Neighbour-joining tree of 598 thaumatin domains of TLP sequences from 100 eukaryote species. Branch lengths are proportional to phylogenetic distances. For clarity, protein names are not indicated but can be retrieved from individual phylogenetic trees of subgroups I, II and III respectively in Figure 5, Additional files 9 and 10. Red stars indicate sequences used for the alignment presented in Figure 4. Annotations of subgroups and clades are discussed in the text.

Figure 4

Alignment of thaumatin domains of selected eukaryote TLPs. Amino acid sequence comparison was carried out with ClustalW on MEGA 4 software with the parameters described by [6]. The alignment was then adjusted manually when necessary. ^aComplete protein reference: Glyma-Glyma11g14970.1.

Figure 5

Neighbour-joining tree of the 211 thaumatin domains of TLP subgroup I. Functionally characterized TLPs and corresponding functions are indicated. Poplar sequence names are in red. The 5 letter code before each protein ID corresponds to the 3 first letters of the genus name followed by the 2 first letters of the species name.
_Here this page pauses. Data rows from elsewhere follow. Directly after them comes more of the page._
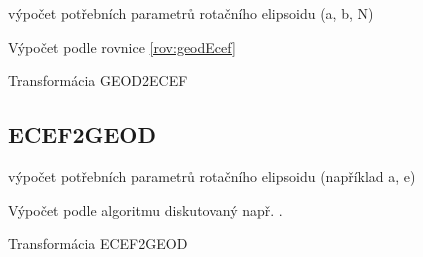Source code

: \documentclass[11pt,a4paper]{article}
\begin{document}
\begin{appendices}
\begin{algorithm}[H]
 výpočet potřebních parametrů rotačního elipsoidu (a, b, N)
 
 Výpočet podle rovnice \ref{rov:geodEcef}
 \caption{Transformácia GEOD2ECEF}
\end{algorithm} 

\subsection{ECEF2GEOD} \label{appEcef2Geod}

\begin{algorithm}[H]
 výpočet potřebních parametrů rotačního elipsoidu (například a, e)
 
 Výpočet podle algoritmu diskutovaný např. \cite{Vermeille2011}.
 \caption{Transformácia ECEF2GEOD}
\end{algorithm} 

\end{appendices}
\end{document}
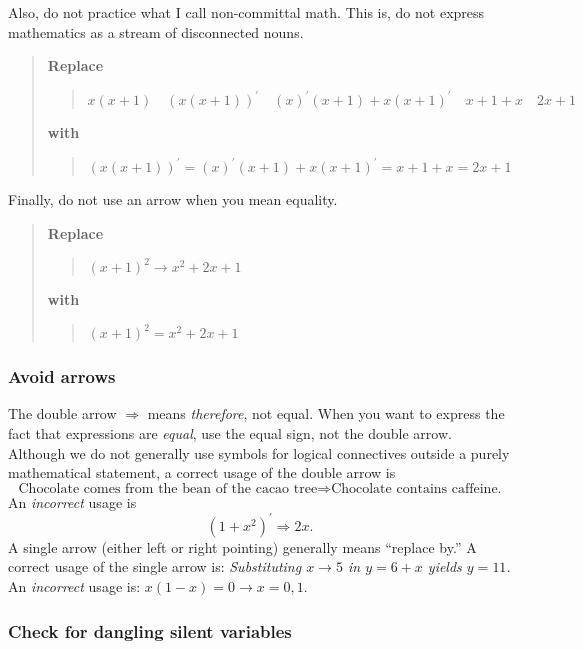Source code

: \documentclass[12pt,fleqn]{article}
\newcounter{ex}\setcounter{ex}{0}
\newcounter{id}\setcounter{id}{0}
\newcounter{se}\setcounter{se}{0}
\begin{document}
\noindent Also, do not practice what I call non-committal math. This is, do not
express mathematics as a stream of disconnected nouns.

\begin{quote}
\textbf{Replace}
\begin{quote}
  \( x (x + 1) \quad (x (x + 1))^\prime \quad (x)^\prime (x + 1) + x (x+1)^\prime
 \quad x + 1 + x \quad 2x + 1 \)
\end{quote}
\textbf{with}
\begin{quote}
   \((x (x + 1))^\prime = (x)^\prime (x + 1) + x (x+1)^\prime =  x + 1 + x = 2x + 1 \)
\end{quote}
\end{quote}

Finally, do not use an arrow when you mean equality.

\begin{quote}
\textbf{Replace}
\begin{quote}
  \( (x+1)^2 \rightarrow x^2 + 2 x + 1 \)
\end{quote}
\textbf{with}
\begin{quote}
   \( (x+1)^2 = x^2 + 2 x + 1 \)
\end{quote}
\end{quote}

 \subsubsection{ Avoid arrows}
The double arrow \(\Rightarrow\) means \emph{therefore}, not
equal. When you want to express the fact that expressions are
\emph{equal}, use the equal sign, not the double arrow. Although we do
not generally use symbols for logical connectives outside a purely
mathematical statement, a correct usage of
the double arrow is
\begin{equation*}
  \mbox{Chocolate comes from the bean of the
cacao tree} \Rightarrow  \mbox{Chocolate contains caffeine.} 
\end{equation*}
 An \emph{incorrect} usage is
 \begin{equation*}
  \left(1 + x^2\right)^\prime \Rightarrow 2 x. 
 \end{equation*}
A single arrow (either left or right pointing) generally means
``replace by.''  A correct usage of the single arrow is:
\emph{Substituting \(x \to 5\) in \(y = 6 + x\) yields \(y = 11\).} An
\emph{incorrect} usage is: \(x (1-x) = 0 \to x = 0,1\).



 \subsubsection{ Check for dangling silent variables}
\end{document}
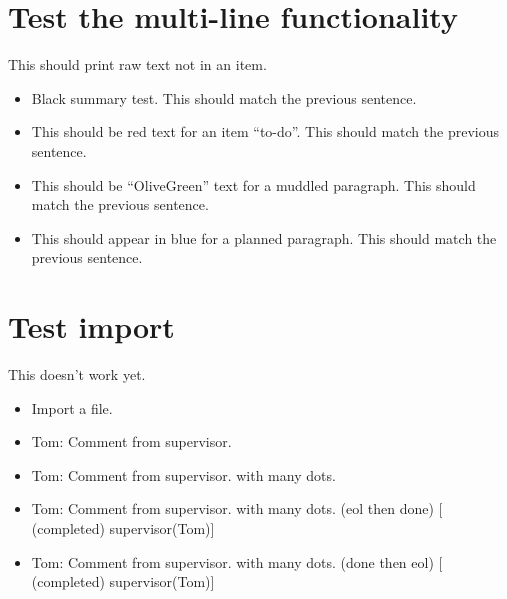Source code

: \chapter{Test the multi-line functionality}
\label{autosec:7}
This should print raw text not in an item.
    \begin{itemize}[noitemsep]
        \item Black summary test.
This should match the previous sentence.
        \item {\color{red}This should be red text for an item ``to-do''.}
{\color{red}This should match the previous sentence.}
        \item {\color{OliveGreen}This should be ``OliveGreen'' text for a muddled paragraph.}
{\color{OliveGreen}This should match the previous sentence.}
        \item {\color{blue}This should appear in blue for a planned paragraph.}
{\color{blue}This should match the previous sentence.}
    \end{itemize}
\chapter{Test import}
\label{autosec:8}
This doesn't work yet.
    \begin{itemize}[noitemsep]
        \item {\color{red}Import a file.}
        \item {\color{WildStrawberry}Tom: Comment from supervisor.}
        \item {\color{WildStrawberry}Tom: Comment from supervisor. with many dots.}
        \item {\color{Gray}Tom: Comment from supervisor. with many dots. (eol then done) [ (completed) supervisor(Tom)]}
        \item {\color{Gray}Tom: Comment from supervisor. with many dots. (done then eol) [ (completed) supervisor(Tom)]}
    \end{itemize}
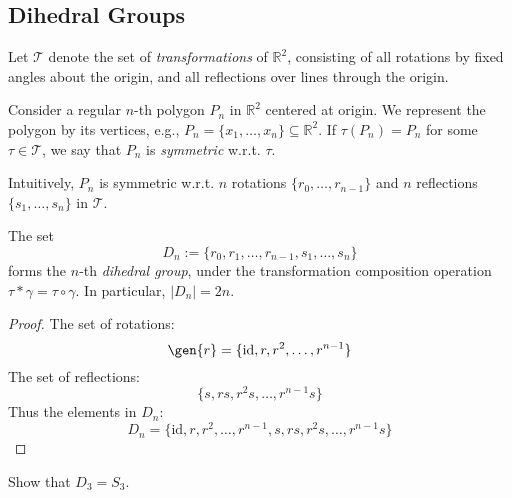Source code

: \subsection{Dihedral Groups}
Let $\mathcal{T}$ denote the set of \emph{transformations} of $\mathbb{R}^2$, consisting of all rotations by fixed angles about the origin, and all reflections over lines through the origin.
\begin{definition}
Consider a regular $n$-th polygon $P_n$ in $\mathbb{R}^2$ centered at origin. We represent the polygon by its vertices, e.g., $P_n=\{x_1,\dots,x_n\}\subseteq\mathbb{R}^2$. If $\tau(P_n) = P_n$ for some $\tau\in\mathcal{T}$, we say that $P_n$ is \emph{symmetric} w.r.t. $\tau$.
\end{definition}
\begin{remark}
Intuitively, $P_n$ is symmetric w.r.t. $n$ rotations $\{r_0,\dots,r_{n-1}\}$ and $n$ reflections $\{s_1,\dots,s_n\}$ in $\mathcal{T}$.
\end{remark}
\begin{theorem}
The set
\[
D_n:=\{r_0,r_1,\dots,r_{n-1},s_1,\dots,s_n\}
\]
forms the $n$-th \emph{dihedral group}, under the transformation composition operation $\tau*\gamma = \tau\circ\gamma$. In particular, $|D_n| = 2n$.
\end{theorem}
\begin{proof}
The set of rotations:
\[
\gen{r}=\{\mbox{id},r,r^2,\dots,r^{n-1}\}
\]
The set of reflections:
\[
\{s,rs,r^2s,\dots,r^{n-1}s\}
\]
Thus the elements in $D_n$:
\[
D_n = \{\mbox{id},r,r^2,\dots,r^{n-1},s,rs,r^2s,\dots,r^{n-1}s\}
\]
\end{proof}
\begin{proposition}
Show that $D_3=S_3$.
\end{proposition}


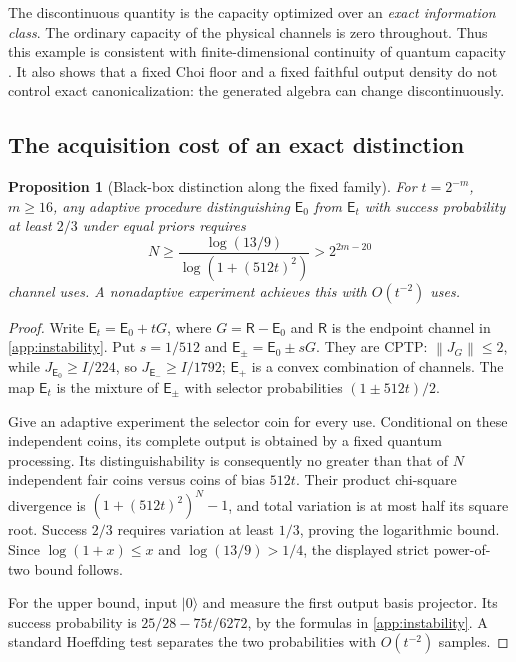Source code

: \documentclass[11pt,reqno]{amsart}
\newtheorem{proposition}[theorem]{Proposition}
\theoremstyle{definition}
\theoremstyle{remark}
\numberwithin{equation}{section}
\newcommand{\E}{\mathsf E}
\newcommand{\R}{\mathsf R}
\newcommand{\norm}[1]{\left\lVert#1\right\rVert}
\begin{document}
The discontinuous quantity is the capacity optimized over an \emph{exact information class}. The ordinary capacity of the physical channels is zero throughout. Thus this example is consistent with finite-dimensional continuity of quantum capacity \cite[Corollary~14]{LeungSmith}. It also shows that a fixed Choi floor and a fixed faithful output density do not control exact canonicalization: the generated algebra can change discontinuously.

\subsection{The acquisition cost of an exact distinction}

\begin{proposition}[Black-box distinction along the fixed family]\label{prop:acquisition}
For $t=2^{-m}$, $m\ge16$, any adaptive procedure distinguishing $\E_0$ from $\E_t$ with success probability at least $2/3$ under equal priors requires
\[
 N\ge\frac{\log(13/9)}{\log(1+(512t)^2)}>2^{2m-20}
\]
channel uses. A nonadaptive experiment achieves this with $O(t^{-2})$ uses.
\end{proposition}

\begin{proof}
Write $\E_t=\E_0+tG$, where $G=\R-\E_0$ and $\R$ is the endpoint channel in \cref{app:instability}. Put $s=1/512$ and $\E_\pm=\E_0\pm sG$. They are CPTP: $\norm{J_G}\le2$, while $J_{\E_0}\ge I/224$, so $J_{\E_-}\ge I/1792$; $\E_+$ is a convex combination of channels. The map $\E_t$ is the mixture of $\E_\pm$ with selector probabilities $(1\pm512t)/2$.

Give an adaptive experiment the selector coin for every use. Conditional on these independent coins, its complete output is obtained by a fixed quantum processing. Its distinguishability is consequently no greater than that of $N$ independent fair coins versus coins of bias $512t$. Their product chi-square divergence is $(1+(512t)^2)^N-1$, and total variation is at most half its square root. Success $2/3$ requires variation at least $1/3$, proving the logarithmic bound. Since $\log(1+x)\le x$ and $\log(13/9)>1/4$, the displayed strict power-of-two bound follows.

For the upper bound, input $|0\rangle$ and measure the first output basis projector. Its success probability is $25/28-75t/6272$, by the formulas in \cref{app:instability}. A standard Hoeffding test separates the two probabilities with $O(t^{-2})$ samples.
\end{proof}
\end{document}

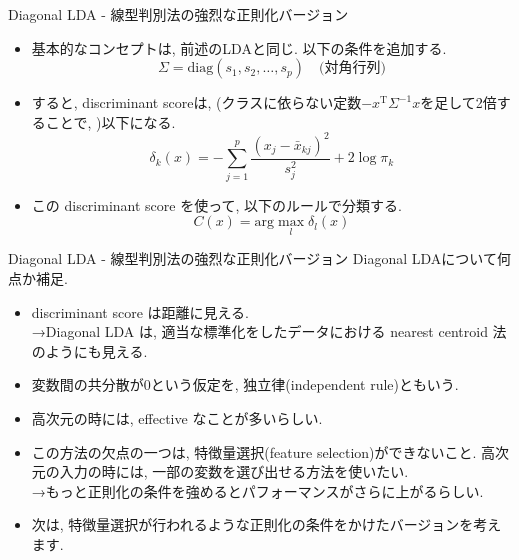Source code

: \documentclass[dvipdfmx,8pt]{beamer}
\begin{document}
  \begin{frame}{Diagonal LDA - 線型判別法の強烈な正則化バージョン}
    \begin{itemize}
      \item 基本的なコンセプトは, 前述のLDAと同じ. 以下の条件を追加する.
        \[
          \Sigma = \mathrm{diag}(s_1, s_2, \dots , s_p) \quad \mbox{(対角行列)}
        \]
      \item すると, discriminant scoreは, (クラスに依らない定数$-x^\mathrm{T}\Sigma^{-1}x$を足して2倍することで, )以下になる.
        \[
          \delta_k(x)=-\sum_{j=1}^p\frac{(x_j-\bar{x}_{kj})^2}{s_j^2}+2\log\pi_k
        \]
      \item この discriminant score を使って, 以下のルールで分類する.
        \[
          C(x)=\mathrm{arg}\max_l\delta_l(x)
        \]
    \end{itemize}
  \end{frame}
  \begin{frame}{Diagonal LDA - 線型判別法の強烈な正則化バージョン}
    Diagonal LDAについて何点か補足.
    \begin{itemize}
      \item discriminant score は距離に見える.\\
        →Diagonal LDA は, 適当な標準化をしたデータにおける nearest centroid 法のようにも見える.
      \item 変数間の共分散が$0$という仮定を, 独立律(independent rule)ともいう.
      \item 高次元の時には, effective なことが多いらしい.
      \item この方法の欠点の一つは, 特徴量選択(feature selection)ができないこと. 高次元の入力の時には, 一部の変数を選び出せる方法を使いたい. \\
        →もっと正則化の条件を強めるとパフォーマンスがさらに上がるらしい.
      \item 次は, 特徴量選択が行われるような正則化の条件をかけたバージョンを考えます.
    \end{itemize}
  \end{frame}
\end{document}
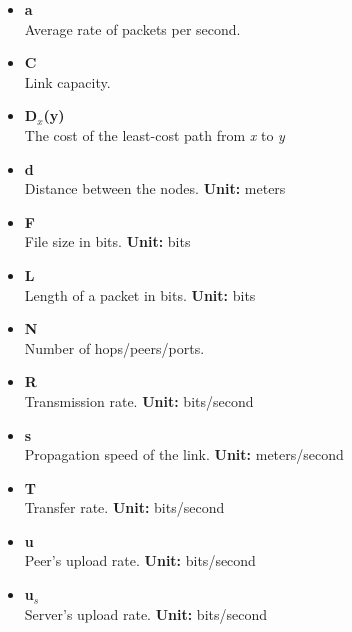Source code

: \documentclass{article}
\begin{document}
\begin{itemize}
	\item \textbf{a}
	\vspace{.2cm} \\
	Average rate of packets per second.
	
	\item \textbf{C}
	\vspace{.2cm} \\
	Link capacity.
	
	\item \textbf{D$_x$(y)}
	\vspace{.2cm} \\
	The cost of the least-cost path from \textit{x} to \textit{y}
	
	\item \textbf{d}
	\vspace{.2cm} \\
	Distance between the nodes. \textbf{Unit:} meters
	
	\item \textbf{F}
	\vspace{.2cm} \\
	File size in bits. \textbf{Unit:} bits
	
	\item \textbf{L}
	\vspace{.2cm} \\
	Length of a packet in bits. \textbf{Unit:} bits
	
	\item \textbf{N}
	\vspace{.2cm} \\
	Number of hops/peers/ports.
	
	\item \textbf{R}
	\vspace{.2cm} \\
	Transmission rate. \textbf{Unit:} bits/second
	
	\item \textbf{s}
	\vspace{.2cm} \\
	Propagation speed of the link. \textbf{Unit:} meters/second
	
	\item \textbf{T}
	\vspace{.2cm} \\
	Transfer rate. \textbf{Unit:} bits/second
	
	\item \textbf{u}
	\vspace{.2cm} \\
	Peer's upload rate. \textbf{Unit:} bits/second
	
	\item \textbf{u$_s$}
	\vspace{.2cm} \\
	Server's upload rate. \textbf{Unit:} bits/second
\end{itemize}
\end{document}
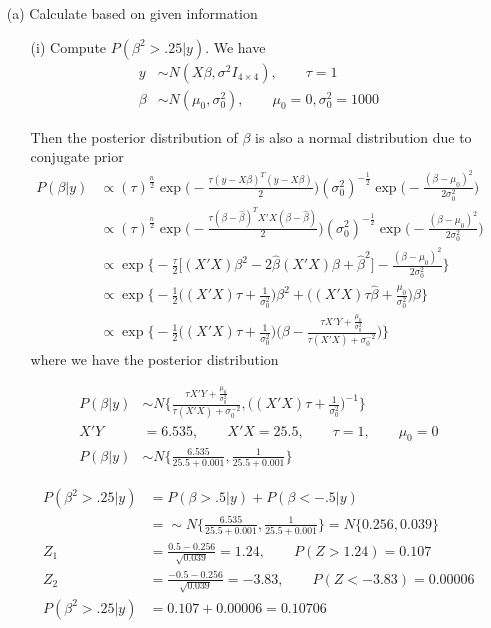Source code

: \begin{itemize}

\item[(a)] Calculate based on given information 

\begin{itemize}
\item[(i)] Compute $P(\beta^2 > .25| y)$.
We have
\begin{align*}
y & \sim N(X \beta, \sigma^2 I_{4 \times 4}), \qquad \tau = 1 \\
\beta & \sim N(\mu_0, \sigma_0^2), \qquad \mu_0 = 0,  \sigma_0^2= 1000
\end{align*}	

Then the posterior distribution of $\beta$ is also a normal distribution due to conjugate prior
\begin{align*}
P(\beta | y) & \propto (\tau)^{\frac{n}{2}} \exp \Big(- \frac{\tau (y- X\beta)^T (y- X\beta)}{2} \Big) (\sigma_0^2)^{-\frac{1}{2}} \exp \Big( -\frac{(\beta - \mu_0)^2}{2 \sigma_0^2} \Big) \\
& \propto (\tau)^{\frac{n}{2}} \exp \Big(- \frac{\tau (\beta- \hat\beta)^T X'X (\beta- \hat\beta)}{2} \Big) (\sigma_0^2)^{-\frac{1}{2}} \exp \Big( -\frac{(\beta - \mu_0)^2}{2 \sigma_0^2} \Big) \\
& \propto \exp \Bigg \{ -\frac{\tau}{2} \Big[ (X'X) \beta^2 - 2 \hat{\beta} (X'X) \beta + \hat{\beta}^2 \Big] - \frac{(\beta - \mu_0)^2}{2 \sigma_0^2} \Bigg\} \\
& \propto  \exp \Bigg \{ -\frac{1}{2} \Big( (X'X)\tau + \frac{1}{\sigma_0^2}  \Big) \beta^2  + \Big( (X'X)\tau \hat{\beta} + \frac{\mu_0}{\sigma_0^2} \Big) \beta \Bigg\} \\
& \propto \exp \Bigg \{ -\frac{1}{2} \Big( (X'X)\tau + \frac{1}{\sigma_0^2}  \Big) \Bigg( \beta - \frac{\tau X'Y + \frac{\mu_0}{\sigma_0^2}}{\tau (X'X) + \sigma_0^{-2}}\Bigg) \Bigg\}
\end{align*}	
where we have the posterior distribution

\begin{align*}
P(\beta | y) & \sim N \Bigg \{ \frac{\tau X'Y + \frac{\mu_0}{\sigma_0^2}}{\tau (X'X) + \sigma_0^{-2}}, \Big( (X'X)\tau + \frac{1}{\sigma_0^2}  \Big)^{-1}  \Bigg\} \\
X'Y &= 6.535, \qquad X'X = 25.5,\qquad \tau = 1,\qquad \mu_0 = 0 \\
P(\beta | y) & \sim N \{ \frac{6.535}{25.5 + 0.001}, \frac{1}{25.5+0.001} \} 
\end{align*}

\begin{align*}
P(\beta^2 > .25| y) &=  P(\beta > .5| y) + P(\beta < -.5| y) \\
&= \sim N \{ \frac{6.535}{25.5 + 0.001}, \frac{1}{25.5+0.001} \}  = N \{ 0.256, 0.039 \} \\
Z_{1} &= \frac{0.5 - 0.256}{\sqrt{0.039}} = 1.24, \qquad P(Z > 1.24) = 0.107\\
Z_{2} &= \frac{-0.5 - 0.256}{\sqrt{0.039}} = -3.83, \qquad P(Z < -3.83) = 0.00006\\
P(\beta^2 > .25| y) &= 0.107 + 0.00006 = 0.10706
\end{align*}


\end{itemize}
\end{itemize}
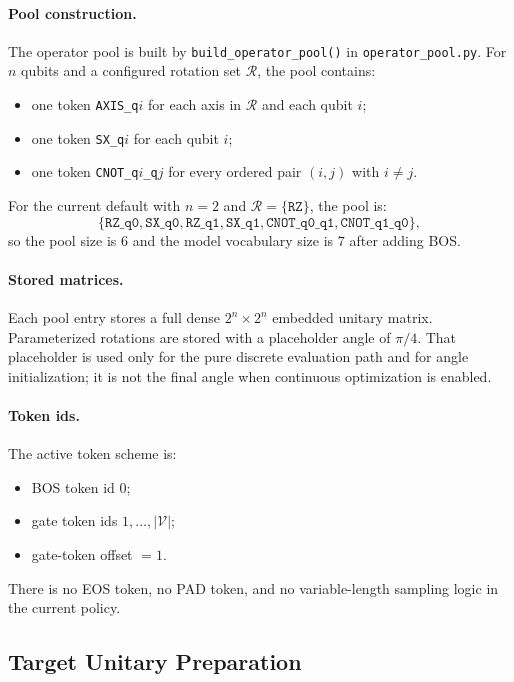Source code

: \documentclass[11pt]{article}
\begin{document}
\paragraph{Pool construction.}
The operator pool is built by \texttt{build\_operator\_pool()} in \texttt{operator\_pool.py}. For $n$ qubits and a configured rotation set $\mathcal{R}$, the pool contains:
\begin{itemize}[leftmargin=*]
\item one token \texttt{AXIS\_q$i$} for each axis in $\mathcal{R}$ and each qubit $i$;
\item one token \texttt{SX\_q$i$} for each qubit $i$;
\item one token \texttt{CNOT\_q$i$\_q$j$} for every ordered pair $(i,j)$ with $i \ne j$.
\end{itemize}

For the current default with $n=2$ and $\mathcal{R}=\{\texttt{RZ}\}$, the pool is:
\[
\{\texttt{RZ\_q0}, \texttt{SX\_q0}, \texttt{RZ\_q1}, \texttt{SX\_q1}, \texttt{CNOT\_q0\_q1}, \texttt{CNOT\_q1\_q0}\},
\]
so the pool size is $6$ and the model vocabulary size is $7$ after adding BOS.

\paragraph{Stored matrices.}
Each pool entry stores a full dense $2^n \times 2^n$ embedded unitary matrix.
Parameterized rotations are stored with a placeholder angle of $\pi/4$.
That placeholder is used only for the pure discrete evaluation path and for angle initialization; it is not the final angle when continuous optimization is enabled.

\paragraph{Token ids.}
The active token scheme is:
\begin{itemize}[leftmargin=*]
\item BOS token id $0$;
\item gate token ids $1,\dots,|\mathcal{V}|$;
\item gate-token offset $=1$.
\end{itemize}

There is no EOS token, no PAD token, and no variable-length sampling logic in the current policy.

\subsection{Target Unitary Preparation}
\end{document}
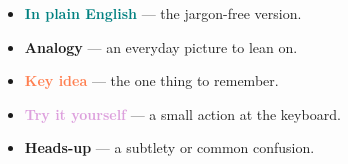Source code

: \documentclass[11pt,oneside]{article}
\begin{document}
\begin{itemize}[leftmargin=1.4em,itemsep=2pt]
  \item \textcolor{teal}{\textbf{In plain English}} --- the jargon-free version.
  \item \textcolor{forest}{\textbf{Analogy}} --- an everyday picture to lean on.
  \item \textcolor{coral}{\textbf{Key idea}} --- the one thing to remember.
  \item \textcolor{plum}{\textbf{Try it yourself}} --- a small action at the keyboard.
  \item \textcolor{dim}{\textbf{Heads-up}} --- a subtlety or common confusion.
\end{itemize}
\clearpage











\end{document}
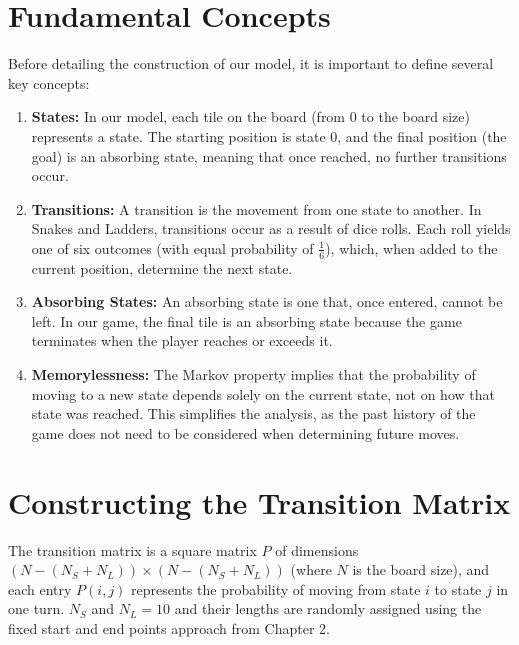 \section{Fundamental Concepts}
Before detailing the construction of our model, it is important to define several key concepts:
\begin{enumerate}
	\item 	\textbf{States:} In our model, each tile on the board (from 0 to the board size) represents a state. The starting position is state 0, and the final position (the goal) is an absorbing state, meaning that once reached, no further transitions occur.
	\item \textbf{Transitions:} A transition is the movement from one state to another. In Snakes and Ladders, transitions occur as a result of dice rolls. Each roll yields one of six outcomes (with equal probability of 	$\frac{1}{6}$), which, when added to the current position, determine the next state.
	\item \textbf{Absorbing States: }An absorbing state is one that, once entered, cannot be left. In our game, the final tile is an absorbing state because the game terminates when the player reaches or exceeds it.
	\item \textbf{Memorylessness: }The Markov property implies that the probability of moving to a new state depends solely on the current state, not on how that state was reached. This simplifies the analysis, as the past history of the game does not need to be considered when determining future moves.
\end{enumerate}

\section{Constructing the Transition Matrix}
The transition matrix is a square matrix $P$ of dimensions $(N- (N_S+N_L))  \times (N- (N_S+N_L))$ (where $N$ is the board size), and each entry $P(i,j)$ represents the probability of moving from state $i$ to state $j$ in one turn. $N_S$ and $N_L = 10$ and their lengths are randomly assigned using the fixed start and end points approach from Chapter 2.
The red arrow indicates PR-5d used for 3D structure alignment and black arrows indicate sequences used for alignment mapping on 3D Structure (see Figure 6). The red star indicates the Small-TLP-Kinase from Sorghum bicolor (Sb03g025670). The two columns successively indicate proteins with demonstrated antifungal activity and other functions. a: protection against abiotic stress; b: antifreeze activity; c: membrane permeabilization activity; d: xylanase inhibitor; e: α-amylase/trypsin inhibition; f: apoptosis-inducing in yeast; g: GPCR binding; h: CMV1-a binding; i: glycoprotein binding; j: endo-β-1,3-glucanase activity; k: solved 3D structures. References corresponding to these data are summarized in Additional file 8. Branch lengths are proportional to phylogenetic distances.

Figure 6

3D structure alignment (3D-SA) and alignment mapping on 3D structure (AM-3D) of eukaryote TLPs. Amino acids of the REDDD and FF motifs are represented with side-chains in balls and sticks. Color code of side-chains, red: negatively charged; blue: positively charged; yellow: hydrophobic. White dashed-lines indicate acidic cleft limits. (A), 3D-SA of tobacco PR-5d and cherry Pru av 2. Protein backbone color code, red: identical amino acids; blue: different amino acids; grey: unaligned residues, green: glycine/phenylalanine residues discussed in the text. Disulfide bonds are in orange. (B), AM-3D of 9 subgroup I TLPs using the PR-5d structure as template. The four-color code of the protein backbone (from red to blue) corresponds to a decrease in amino acid conservation. (C), AM-3D of 15 subgroup II TLPs using the Pru Av 2 structure as template. Color code and annotations are as in B. Amino acids under diversifying selection [39] are indicated by white asterisks. (D, E and F), Highlights of β-sheets forming the acidic cleft in A, B and C respectively. Color code is similar to that in A, B and C. In D, the residues forming the REDDD and FF motifs are numbered as in Figure 4. White arrows indicate motif differences discussed in the text. (G), AM-3D of the 9 small-TLPs indicated in Additional file 7 using the TLX1 structure as template. Color code is similar to that in B. A white dashed ellipse marks the missing acidic cleft.

Figure 7

Amino acid sequence comparison of plant TLP-kinases (TLP-Ks). (A), Neighbour-joining tree of the 14 TLP-Ks identified in plants. Branch lengths are proportional to phylogenetic distances. Black star: sTLP-K from Brachypodium distachyon; grey star: TLP-K from Arabidopsis thaliana described in [51]. (B), ClustalW amino acid alignment using the parameters described by [6] and manually adjusted. Thaumatin and protein kinase domains are respectively underlined in dark grey and black. Phobius [72] predicted transmembrane domain is underlined in light grey. Shaded boxes indicate highly conserved sequences. The arrow indicates the end of the predicted signal peptide. Vertical bars indicate cysteine residues in the thaumatin domain and aspartate residues forming the catalytic site of the kinase domain.